### [Directions]
Transcribe each record exactly; skip any picture.

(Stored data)

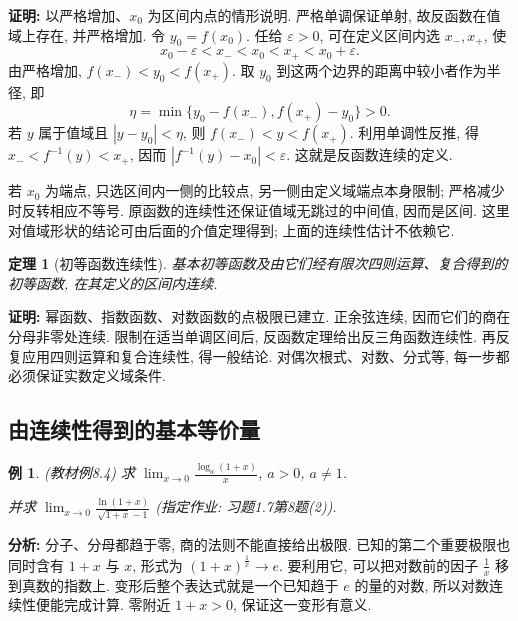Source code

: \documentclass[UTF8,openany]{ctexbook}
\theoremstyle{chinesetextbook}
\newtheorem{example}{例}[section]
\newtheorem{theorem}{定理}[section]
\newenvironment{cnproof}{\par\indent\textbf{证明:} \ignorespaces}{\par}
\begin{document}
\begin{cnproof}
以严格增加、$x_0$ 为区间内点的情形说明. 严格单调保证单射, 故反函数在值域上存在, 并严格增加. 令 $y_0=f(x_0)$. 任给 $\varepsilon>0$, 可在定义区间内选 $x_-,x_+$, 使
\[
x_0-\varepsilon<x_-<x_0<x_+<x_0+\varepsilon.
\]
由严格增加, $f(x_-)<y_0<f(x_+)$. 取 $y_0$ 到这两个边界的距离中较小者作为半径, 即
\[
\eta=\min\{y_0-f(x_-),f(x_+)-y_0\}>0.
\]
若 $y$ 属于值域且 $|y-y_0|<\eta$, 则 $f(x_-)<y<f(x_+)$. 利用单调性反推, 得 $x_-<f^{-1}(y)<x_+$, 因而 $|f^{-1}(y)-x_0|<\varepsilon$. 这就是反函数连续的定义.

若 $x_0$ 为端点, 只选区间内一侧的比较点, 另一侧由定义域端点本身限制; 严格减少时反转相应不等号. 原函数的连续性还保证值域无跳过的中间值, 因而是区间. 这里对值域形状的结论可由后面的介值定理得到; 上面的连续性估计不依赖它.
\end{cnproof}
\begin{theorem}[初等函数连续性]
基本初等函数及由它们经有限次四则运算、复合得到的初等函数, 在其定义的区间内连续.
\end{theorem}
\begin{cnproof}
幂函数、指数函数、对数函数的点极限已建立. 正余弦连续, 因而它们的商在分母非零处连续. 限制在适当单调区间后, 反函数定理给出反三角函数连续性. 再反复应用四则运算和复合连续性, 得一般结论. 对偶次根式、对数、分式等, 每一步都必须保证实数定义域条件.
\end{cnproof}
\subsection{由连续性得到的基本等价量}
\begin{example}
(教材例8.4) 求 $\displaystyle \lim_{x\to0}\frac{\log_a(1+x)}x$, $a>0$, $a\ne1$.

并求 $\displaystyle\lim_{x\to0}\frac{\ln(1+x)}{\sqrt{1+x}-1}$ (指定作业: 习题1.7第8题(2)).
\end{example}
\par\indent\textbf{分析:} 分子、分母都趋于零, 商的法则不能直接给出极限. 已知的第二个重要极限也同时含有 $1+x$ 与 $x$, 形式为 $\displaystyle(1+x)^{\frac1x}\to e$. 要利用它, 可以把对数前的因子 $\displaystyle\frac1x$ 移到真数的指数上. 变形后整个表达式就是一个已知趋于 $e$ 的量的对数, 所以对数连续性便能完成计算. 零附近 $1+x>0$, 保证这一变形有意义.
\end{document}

### [Solution]
Source code

: \documentclass[UTF8,openany]{ctexbook}
\theoremstyle{chinesetextbook}
\newtheorem{example}{例}[section]
\newtheorem{theorem}{定理}[section]
\newenvironment{cnproof}{\par\indent\textbf{证明:} \ignorespaces}{\par}
\begin{document}
\begin{cnproof}
以严格增加、$x_0$ 为区间内点的情形说明. 严格单调保证单射, 故反函数在值域上存在, 并严格增加. 令 $y_0=f(x_0)$. 任给 $\varepsilon>0$, 可在定义区间内选 $x_-,x_+$, 使
\[
x_0-\varepsilon<x_-<x_0<x_+<x_0+\varepsilon.
\]
由严格增加, $f(x_-)<y_0<f(x_+)$. 取 $y_0$ 到这两个边界的距离中较小者作为半径, 即
\[
\eta=\min\{y_0-f(x_-),f(x_+)-y_0\}>0.
\]
若 $y$ 属于值域且 $|y-y_0|<\eta$, 则 $f(x_-)<y<f(x_+)$. 利用单调性反推, 得 $x_-<f^{-1}(y)<x_+$, 因而 $|f^{-1}(y)-x_0|<\varepsilon$. 这就是反函数连续的定义.

若 $x_0$ 为端点, 只选区间内一侧的比较点, 另一侧由定义域端点本身限制; 严格减少时反转相应不等号. 原函数的连续性还保证值域无跳过的中间值, 因而是区间. 这里对值域形状的结论可由后面的介值定理得到; 上面的连续性估计不依赖它.
\end{cnproof}
\begin{theorem}[初等函数连续性]
基本初等函数及由它们经有限次四则运算、复合得到的初等函数, 在其定义的区间内连续.
\end{theorem}
\begin{cnproof}
幂函数、指数函数、对数函数的点极限已建立. 正余弦连续, 因而它们的商在分母非零处连续. 限制在适当单调区间后, 反函数定理给出反三角函数连续性. 再反复应用四则运算和复合连续性, 得一般结论. 对偶次根式、对数、分式等, 每一步都必须保证实数定义域条件.
\end{cnproof}
\subsection{由连续性得到的基本等价量}
\begin{example}
(教材例8.4) 求 $\displaystyle \lim_{x\to0}\frac{\log_a(1+x)}x$, $a>0$, $a\ne1$.

并求 $\displaystyle\lim_{x\to0}\frac{\ln(1+x)}{\sqrt{1+x}-1}$ (指定作业: 习题1.7第8题(2)).
\end{example}
\par\indent\textbf{分析:} 分子、分母都趋于零, 商的法则不能直接给出极限. 已知的第二个重要极限也同时含有 $1+x$ 与 $x$, 形式为 $\displaystyle(1+x)^{\frac1x}\to e$. 要利用它, 可以把对数前的因子 $\displaystyle\frac1x$ 移到真数的指数上. 变形后整个表达式就是一个已知趋于 $e$ 的量的对数, 所以对数连续性便能完成计算. 零附近 $1+x>0$, 保证这一变形有意义.
\end{document}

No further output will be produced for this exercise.